Nothing but the lines from the one containing "script acts upon" through the end of the entries below should appear in your answer, transcribed exactly; please drop the pictures.
======== Task material ========
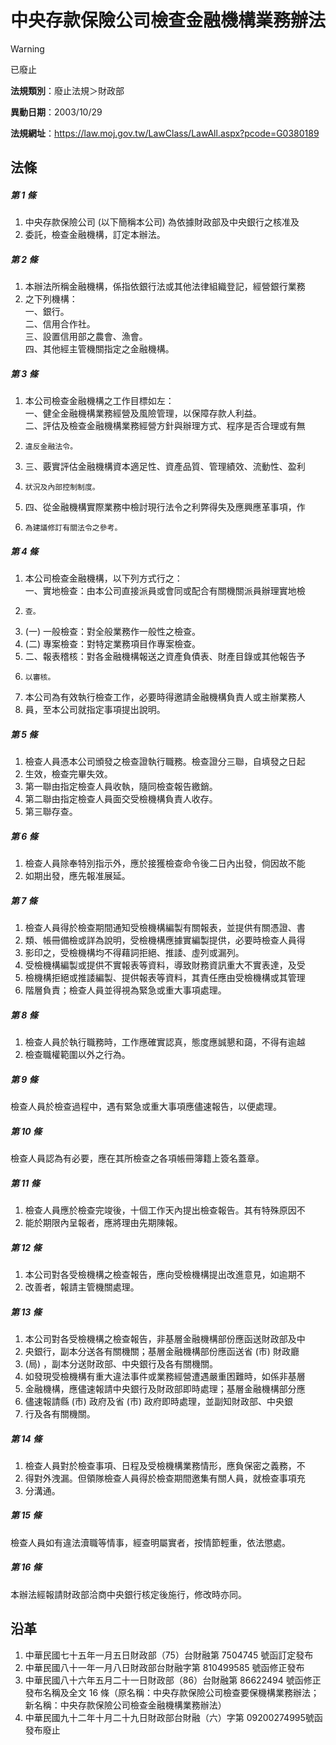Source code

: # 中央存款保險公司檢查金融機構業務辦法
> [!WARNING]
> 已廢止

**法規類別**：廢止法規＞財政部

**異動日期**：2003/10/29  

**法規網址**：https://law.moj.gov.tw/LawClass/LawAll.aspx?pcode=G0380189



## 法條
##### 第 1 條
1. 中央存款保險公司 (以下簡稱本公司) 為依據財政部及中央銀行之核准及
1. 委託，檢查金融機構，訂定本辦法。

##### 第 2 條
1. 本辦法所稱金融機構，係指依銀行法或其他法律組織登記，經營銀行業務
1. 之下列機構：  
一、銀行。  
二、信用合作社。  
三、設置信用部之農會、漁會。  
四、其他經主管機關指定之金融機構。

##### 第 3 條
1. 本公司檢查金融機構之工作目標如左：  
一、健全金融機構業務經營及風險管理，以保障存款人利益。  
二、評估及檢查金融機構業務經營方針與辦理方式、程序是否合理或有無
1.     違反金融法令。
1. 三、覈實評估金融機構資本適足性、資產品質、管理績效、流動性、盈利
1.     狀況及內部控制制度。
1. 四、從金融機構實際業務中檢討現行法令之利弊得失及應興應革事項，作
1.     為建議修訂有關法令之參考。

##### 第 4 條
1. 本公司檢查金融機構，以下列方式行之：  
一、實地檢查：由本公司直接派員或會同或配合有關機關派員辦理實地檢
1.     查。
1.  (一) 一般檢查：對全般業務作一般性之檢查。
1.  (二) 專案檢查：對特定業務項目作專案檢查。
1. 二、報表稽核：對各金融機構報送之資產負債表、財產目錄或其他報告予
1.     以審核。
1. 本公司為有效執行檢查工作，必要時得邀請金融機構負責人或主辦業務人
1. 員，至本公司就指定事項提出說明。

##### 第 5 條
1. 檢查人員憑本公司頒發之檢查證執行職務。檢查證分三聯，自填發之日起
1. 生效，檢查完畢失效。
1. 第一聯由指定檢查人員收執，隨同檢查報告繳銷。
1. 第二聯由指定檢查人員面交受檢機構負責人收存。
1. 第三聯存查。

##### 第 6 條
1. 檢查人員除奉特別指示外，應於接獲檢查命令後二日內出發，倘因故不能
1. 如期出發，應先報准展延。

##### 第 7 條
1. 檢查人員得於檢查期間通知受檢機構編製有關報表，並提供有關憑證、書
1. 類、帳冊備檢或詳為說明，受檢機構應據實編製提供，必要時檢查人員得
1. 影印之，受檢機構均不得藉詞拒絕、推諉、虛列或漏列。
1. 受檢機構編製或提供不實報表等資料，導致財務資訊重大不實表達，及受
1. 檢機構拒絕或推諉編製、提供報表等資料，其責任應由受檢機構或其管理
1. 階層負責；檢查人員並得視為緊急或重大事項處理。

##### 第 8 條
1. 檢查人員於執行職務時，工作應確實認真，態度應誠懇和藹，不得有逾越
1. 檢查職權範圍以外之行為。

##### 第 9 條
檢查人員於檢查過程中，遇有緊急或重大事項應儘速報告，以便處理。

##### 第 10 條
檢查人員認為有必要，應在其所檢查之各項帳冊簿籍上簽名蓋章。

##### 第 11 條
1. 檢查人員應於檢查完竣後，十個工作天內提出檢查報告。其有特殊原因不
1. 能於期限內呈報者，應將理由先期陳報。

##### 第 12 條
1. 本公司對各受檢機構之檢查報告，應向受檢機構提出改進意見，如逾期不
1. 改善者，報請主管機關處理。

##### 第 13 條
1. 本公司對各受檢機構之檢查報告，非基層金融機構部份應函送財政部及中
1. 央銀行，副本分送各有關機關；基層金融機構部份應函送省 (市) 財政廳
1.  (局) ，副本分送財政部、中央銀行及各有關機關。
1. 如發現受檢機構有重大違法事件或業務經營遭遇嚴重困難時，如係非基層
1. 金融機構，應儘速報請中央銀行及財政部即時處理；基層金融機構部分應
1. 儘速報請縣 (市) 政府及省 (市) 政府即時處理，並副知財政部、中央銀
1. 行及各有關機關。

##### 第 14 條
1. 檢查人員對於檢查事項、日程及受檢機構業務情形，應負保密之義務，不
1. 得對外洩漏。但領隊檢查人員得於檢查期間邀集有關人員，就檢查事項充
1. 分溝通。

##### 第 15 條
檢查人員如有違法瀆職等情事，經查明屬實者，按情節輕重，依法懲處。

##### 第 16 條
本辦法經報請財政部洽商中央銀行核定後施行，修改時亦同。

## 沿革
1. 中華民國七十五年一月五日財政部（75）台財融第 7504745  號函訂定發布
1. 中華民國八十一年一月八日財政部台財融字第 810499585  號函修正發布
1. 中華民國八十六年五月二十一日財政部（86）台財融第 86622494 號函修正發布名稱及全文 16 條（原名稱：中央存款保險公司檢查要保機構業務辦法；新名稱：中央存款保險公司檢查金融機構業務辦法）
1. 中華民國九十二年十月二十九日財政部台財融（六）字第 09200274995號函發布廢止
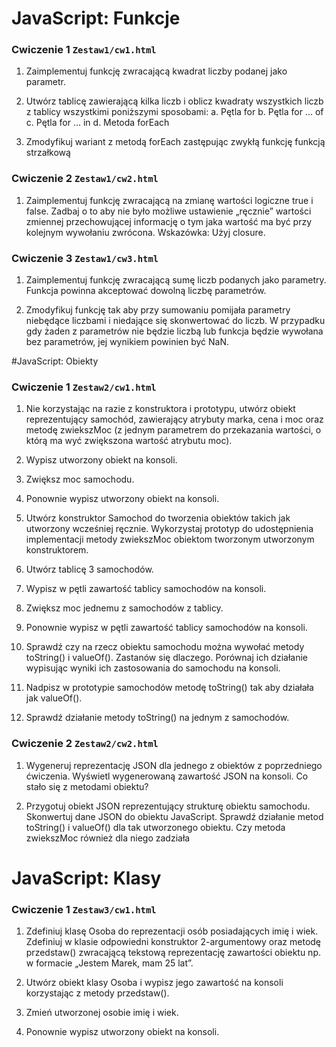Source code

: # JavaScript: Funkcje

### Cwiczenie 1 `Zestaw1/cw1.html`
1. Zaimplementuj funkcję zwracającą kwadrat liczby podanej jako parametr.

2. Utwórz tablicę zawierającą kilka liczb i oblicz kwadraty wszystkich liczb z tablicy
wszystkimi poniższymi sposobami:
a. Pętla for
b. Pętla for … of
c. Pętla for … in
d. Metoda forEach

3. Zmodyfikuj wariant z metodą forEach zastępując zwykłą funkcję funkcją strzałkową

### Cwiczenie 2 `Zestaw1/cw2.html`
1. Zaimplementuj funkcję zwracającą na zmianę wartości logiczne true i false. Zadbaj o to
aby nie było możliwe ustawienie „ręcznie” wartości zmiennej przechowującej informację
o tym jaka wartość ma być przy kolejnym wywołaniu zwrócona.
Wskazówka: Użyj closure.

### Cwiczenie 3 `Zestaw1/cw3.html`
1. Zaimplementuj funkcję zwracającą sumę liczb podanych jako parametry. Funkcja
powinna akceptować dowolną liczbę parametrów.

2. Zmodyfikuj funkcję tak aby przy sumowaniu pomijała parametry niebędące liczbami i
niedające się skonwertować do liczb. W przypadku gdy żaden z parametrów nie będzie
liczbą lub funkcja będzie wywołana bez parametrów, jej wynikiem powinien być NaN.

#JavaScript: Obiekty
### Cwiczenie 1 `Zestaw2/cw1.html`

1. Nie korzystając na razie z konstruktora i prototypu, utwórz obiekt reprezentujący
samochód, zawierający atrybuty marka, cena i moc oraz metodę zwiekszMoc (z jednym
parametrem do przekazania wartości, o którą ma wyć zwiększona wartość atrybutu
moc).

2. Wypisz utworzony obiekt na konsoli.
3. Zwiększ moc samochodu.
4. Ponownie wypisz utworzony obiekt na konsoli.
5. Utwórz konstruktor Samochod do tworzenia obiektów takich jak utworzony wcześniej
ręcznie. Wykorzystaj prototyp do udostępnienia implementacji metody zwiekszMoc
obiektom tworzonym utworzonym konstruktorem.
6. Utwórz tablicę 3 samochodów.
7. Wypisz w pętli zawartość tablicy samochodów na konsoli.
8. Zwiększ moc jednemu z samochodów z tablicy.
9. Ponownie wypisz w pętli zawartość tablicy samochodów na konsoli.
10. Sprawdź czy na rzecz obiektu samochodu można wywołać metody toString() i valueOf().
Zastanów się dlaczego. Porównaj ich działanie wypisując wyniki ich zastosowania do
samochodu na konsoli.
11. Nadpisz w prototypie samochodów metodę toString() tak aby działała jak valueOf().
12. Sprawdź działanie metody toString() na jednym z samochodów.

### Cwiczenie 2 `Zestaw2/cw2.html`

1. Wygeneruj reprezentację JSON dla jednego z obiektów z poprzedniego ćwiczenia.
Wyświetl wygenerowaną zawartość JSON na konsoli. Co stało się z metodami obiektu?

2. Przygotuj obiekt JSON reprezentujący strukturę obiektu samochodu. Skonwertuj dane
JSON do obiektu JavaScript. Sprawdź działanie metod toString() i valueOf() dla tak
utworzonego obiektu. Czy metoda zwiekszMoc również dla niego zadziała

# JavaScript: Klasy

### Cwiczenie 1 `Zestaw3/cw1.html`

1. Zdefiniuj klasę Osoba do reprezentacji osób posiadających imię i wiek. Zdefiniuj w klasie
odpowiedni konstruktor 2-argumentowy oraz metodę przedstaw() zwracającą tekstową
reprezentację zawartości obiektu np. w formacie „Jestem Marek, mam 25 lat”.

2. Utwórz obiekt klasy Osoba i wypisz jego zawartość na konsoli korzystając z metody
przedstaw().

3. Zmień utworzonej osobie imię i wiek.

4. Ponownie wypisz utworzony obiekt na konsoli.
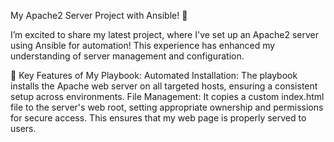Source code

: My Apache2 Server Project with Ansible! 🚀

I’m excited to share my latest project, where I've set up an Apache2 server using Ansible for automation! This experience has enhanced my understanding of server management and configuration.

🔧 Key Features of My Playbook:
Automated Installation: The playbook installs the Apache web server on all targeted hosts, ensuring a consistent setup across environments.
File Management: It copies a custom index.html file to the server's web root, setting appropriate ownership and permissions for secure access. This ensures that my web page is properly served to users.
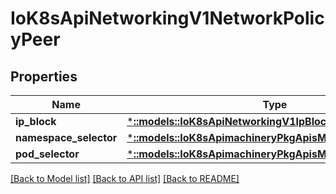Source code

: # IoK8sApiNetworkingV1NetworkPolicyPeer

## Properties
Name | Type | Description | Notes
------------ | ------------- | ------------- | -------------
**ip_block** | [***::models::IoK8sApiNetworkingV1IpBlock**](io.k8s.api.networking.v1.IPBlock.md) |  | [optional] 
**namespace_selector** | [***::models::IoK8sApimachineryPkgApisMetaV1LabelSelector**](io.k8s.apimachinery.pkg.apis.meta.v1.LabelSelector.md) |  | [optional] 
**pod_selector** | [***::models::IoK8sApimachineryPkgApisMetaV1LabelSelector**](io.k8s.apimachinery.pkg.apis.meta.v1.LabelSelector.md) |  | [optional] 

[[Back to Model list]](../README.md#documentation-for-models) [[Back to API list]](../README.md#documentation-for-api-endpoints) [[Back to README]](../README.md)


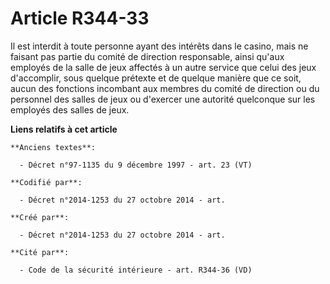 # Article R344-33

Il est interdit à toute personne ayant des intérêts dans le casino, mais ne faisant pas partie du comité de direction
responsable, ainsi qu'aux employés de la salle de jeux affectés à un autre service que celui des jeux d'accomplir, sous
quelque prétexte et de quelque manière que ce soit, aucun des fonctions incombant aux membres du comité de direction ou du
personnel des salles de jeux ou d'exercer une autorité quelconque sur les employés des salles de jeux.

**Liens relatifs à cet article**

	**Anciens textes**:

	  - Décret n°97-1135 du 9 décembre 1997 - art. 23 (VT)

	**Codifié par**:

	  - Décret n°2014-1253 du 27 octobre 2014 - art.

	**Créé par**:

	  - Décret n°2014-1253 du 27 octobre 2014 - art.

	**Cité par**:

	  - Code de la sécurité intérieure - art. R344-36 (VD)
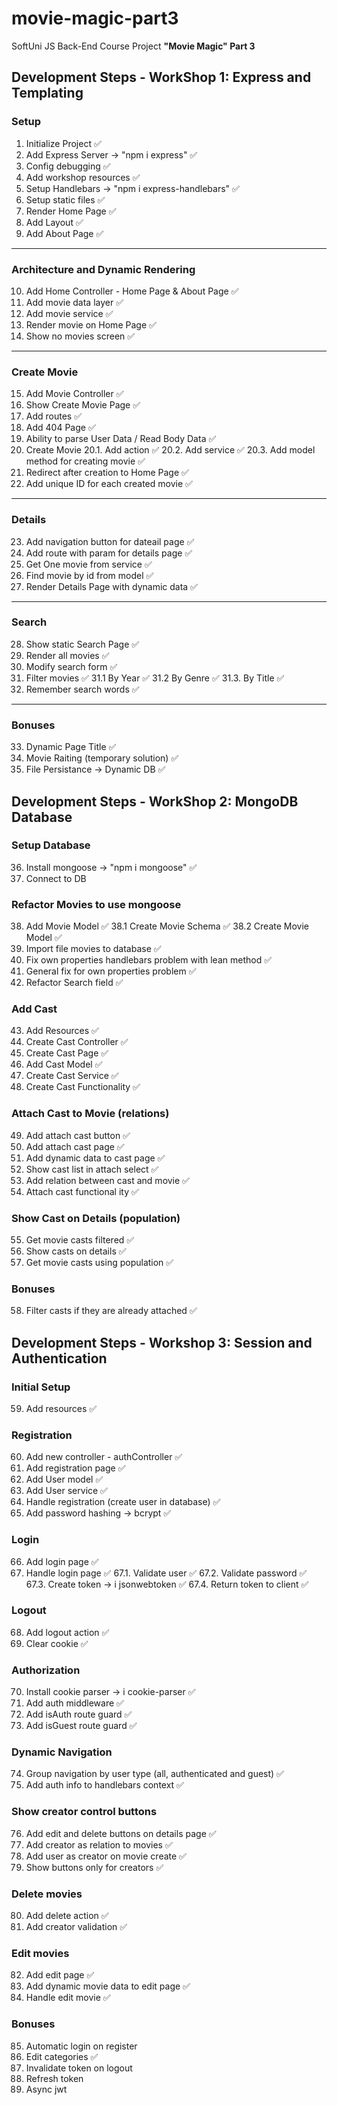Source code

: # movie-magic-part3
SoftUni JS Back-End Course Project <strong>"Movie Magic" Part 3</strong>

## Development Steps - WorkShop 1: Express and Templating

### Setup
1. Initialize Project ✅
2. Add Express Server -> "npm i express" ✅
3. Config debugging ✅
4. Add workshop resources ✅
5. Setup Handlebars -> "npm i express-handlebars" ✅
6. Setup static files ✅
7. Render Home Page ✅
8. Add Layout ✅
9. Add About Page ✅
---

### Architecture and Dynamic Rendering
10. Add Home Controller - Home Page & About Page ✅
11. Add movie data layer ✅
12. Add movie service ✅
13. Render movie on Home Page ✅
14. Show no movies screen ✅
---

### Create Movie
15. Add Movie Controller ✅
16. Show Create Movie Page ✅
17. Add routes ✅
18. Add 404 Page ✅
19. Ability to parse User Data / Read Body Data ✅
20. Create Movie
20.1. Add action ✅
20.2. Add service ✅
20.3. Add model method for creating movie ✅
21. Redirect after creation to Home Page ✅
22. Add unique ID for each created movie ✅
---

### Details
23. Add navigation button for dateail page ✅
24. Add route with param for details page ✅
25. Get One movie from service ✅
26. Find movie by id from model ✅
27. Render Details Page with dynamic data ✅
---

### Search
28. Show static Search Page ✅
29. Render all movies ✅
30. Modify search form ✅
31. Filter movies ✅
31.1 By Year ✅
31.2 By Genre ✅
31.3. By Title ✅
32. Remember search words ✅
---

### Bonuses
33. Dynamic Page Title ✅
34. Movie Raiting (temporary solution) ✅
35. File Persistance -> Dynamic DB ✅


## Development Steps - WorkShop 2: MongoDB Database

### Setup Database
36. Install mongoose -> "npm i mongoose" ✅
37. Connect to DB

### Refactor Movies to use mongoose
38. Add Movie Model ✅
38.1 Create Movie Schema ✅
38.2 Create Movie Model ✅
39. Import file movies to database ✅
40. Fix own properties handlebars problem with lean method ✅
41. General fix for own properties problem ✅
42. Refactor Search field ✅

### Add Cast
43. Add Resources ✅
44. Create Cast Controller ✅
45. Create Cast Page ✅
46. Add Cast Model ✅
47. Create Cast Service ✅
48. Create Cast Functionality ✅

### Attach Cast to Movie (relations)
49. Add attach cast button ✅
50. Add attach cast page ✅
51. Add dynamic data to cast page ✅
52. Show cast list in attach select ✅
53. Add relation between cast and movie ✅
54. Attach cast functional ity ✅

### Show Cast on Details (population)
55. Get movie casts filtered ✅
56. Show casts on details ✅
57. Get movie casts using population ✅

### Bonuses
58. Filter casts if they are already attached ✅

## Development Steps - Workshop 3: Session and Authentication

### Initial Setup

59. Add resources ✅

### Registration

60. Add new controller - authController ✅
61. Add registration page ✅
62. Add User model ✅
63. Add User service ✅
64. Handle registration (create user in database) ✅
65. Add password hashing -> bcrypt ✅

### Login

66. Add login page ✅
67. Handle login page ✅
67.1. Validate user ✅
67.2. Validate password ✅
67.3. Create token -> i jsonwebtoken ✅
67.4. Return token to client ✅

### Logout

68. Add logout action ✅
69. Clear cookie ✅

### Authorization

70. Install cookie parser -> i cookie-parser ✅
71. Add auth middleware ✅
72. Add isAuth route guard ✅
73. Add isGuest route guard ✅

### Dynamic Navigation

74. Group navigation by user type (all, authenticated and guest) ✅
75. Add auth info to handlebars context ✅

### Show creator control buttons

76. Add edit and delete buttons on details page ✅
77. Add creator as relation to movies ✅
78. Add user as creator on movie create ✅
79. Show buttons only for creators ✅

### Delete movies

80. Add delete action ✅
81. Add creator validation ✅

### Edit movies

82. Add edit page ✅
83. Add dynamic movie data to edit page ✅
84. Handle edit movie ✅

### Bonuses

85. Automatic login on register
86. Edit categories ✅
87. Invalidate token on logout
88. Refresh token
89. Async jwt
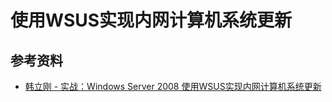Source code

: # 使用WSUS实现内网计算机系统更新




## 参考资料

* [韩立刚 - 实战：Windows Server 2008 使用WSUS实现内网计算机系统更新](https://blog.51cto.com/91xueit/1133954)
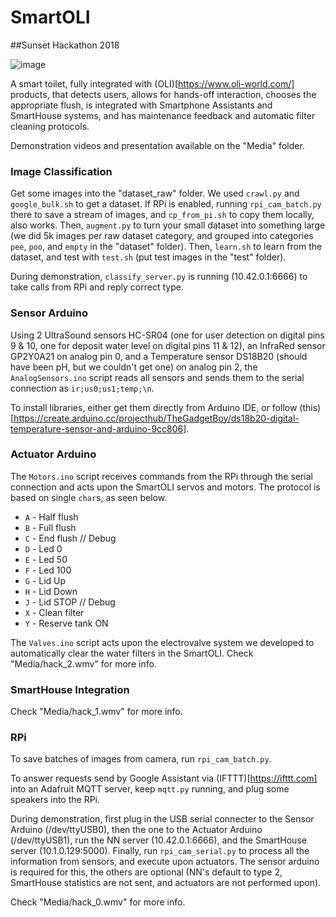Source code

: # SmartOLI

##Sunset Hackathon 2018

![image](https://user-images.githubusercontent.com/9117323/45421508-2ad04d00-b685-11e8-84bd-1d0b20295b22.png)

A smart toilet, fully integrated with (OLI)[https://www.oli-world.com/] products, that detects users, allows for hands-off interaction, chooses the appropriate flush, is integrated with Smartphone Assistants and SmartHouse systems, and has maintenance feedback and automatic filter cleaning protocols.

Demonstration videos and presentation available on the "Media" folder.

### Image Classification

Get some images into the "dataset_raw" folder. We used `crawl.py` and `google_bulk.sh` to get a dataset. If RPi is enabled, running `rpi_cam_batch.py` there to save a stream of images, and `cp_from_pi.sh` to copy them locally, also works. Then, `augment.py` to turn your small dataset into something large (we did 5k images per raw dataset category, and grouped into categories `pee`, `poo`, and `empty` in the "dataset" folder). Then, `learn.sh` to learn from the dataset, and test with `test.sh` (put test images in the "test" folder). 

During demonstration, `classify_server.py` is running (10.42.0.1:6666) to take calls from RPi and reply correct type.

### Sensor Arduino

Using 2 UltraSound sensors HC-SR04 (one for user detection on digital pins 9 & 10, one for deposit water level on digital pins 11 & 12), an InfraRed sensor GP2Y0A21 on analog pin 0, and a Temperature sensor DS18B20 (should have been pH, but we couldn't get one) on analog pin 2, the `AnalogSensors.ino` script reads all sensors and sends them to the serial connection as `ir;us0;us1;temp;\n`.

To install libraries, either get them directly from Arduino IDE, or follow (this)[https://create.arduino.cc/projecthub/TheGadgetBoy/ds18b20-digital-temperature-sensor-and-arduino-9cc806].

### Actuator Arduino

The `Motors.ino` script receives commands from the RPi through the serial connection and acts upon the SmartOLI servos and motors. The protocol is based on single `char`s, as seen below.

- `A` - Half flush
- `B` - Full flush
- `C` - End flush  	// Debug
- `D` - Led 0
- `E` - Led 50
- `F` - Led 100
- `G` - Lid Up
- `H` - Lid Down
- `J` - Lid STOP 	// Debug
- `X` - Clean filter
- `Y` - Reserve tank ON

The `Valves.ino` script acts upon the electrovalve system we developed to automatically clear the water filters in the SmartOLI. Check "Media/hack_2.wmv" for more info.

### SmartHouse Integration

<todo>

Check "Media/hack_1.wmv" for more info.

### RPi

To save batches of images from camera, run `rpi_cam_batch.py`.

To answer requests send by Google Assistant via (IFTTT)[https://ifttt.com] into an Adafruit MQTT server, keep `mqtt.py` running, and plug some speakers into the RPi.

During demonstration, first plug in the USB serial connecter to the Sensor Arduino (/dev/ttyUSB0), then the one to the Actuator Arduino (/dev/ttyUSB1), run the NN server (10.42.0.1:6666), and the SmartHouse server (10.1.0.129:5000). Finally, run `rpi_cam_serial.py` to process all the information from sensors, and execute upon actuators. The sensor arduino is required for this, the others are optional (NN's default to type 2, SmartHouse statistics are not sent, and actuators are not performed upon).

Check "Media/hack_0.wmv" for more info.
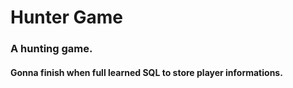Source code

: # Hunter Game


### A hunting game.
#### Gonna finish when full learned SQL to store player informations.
========
#### [Written solution]
The `Valves.ino` script acts upon the electrovalve system we developed to automatically clear the water filters in the SmartOLI. Check "Media/hack_2.wmv" for more info.

### SmartHouse Integration

<todo>

Check "Media/hack_1.wmv" for more info.

### RPi

To save batches of images from camera, run `rpi_cam_batch.py`.

To answer requests send by Google Assistant via (IFTTT)[https://ifttt.com] into an Adafruit MQTT server, keep `mqtt.py` running, and plug some speakers into the RPi.

During demonstration, first plug in the USB serial connecter to the Sensor Arduino (/dev/ttyUSB0), then the one to the Actuator Arduino (/dev/ttyUSB1), run the NN server (10.42.0.1:6666), and the SmartHouse server (10.1.0.129:5000). Finally, run `rpi_cam_serial.py` to process all the information from sensors, and execute upon actuators. The sensor arduino is required for this, the others are optional (NN's default to type 2, SmartHouse statistics are not sent, and actuators are not performed upon).

Check "Media/hack_0.wmv" for more info.
Source code

: # Hunter Game


### A hunting game.
#### Gonna finish when full learned SQL to store player informations.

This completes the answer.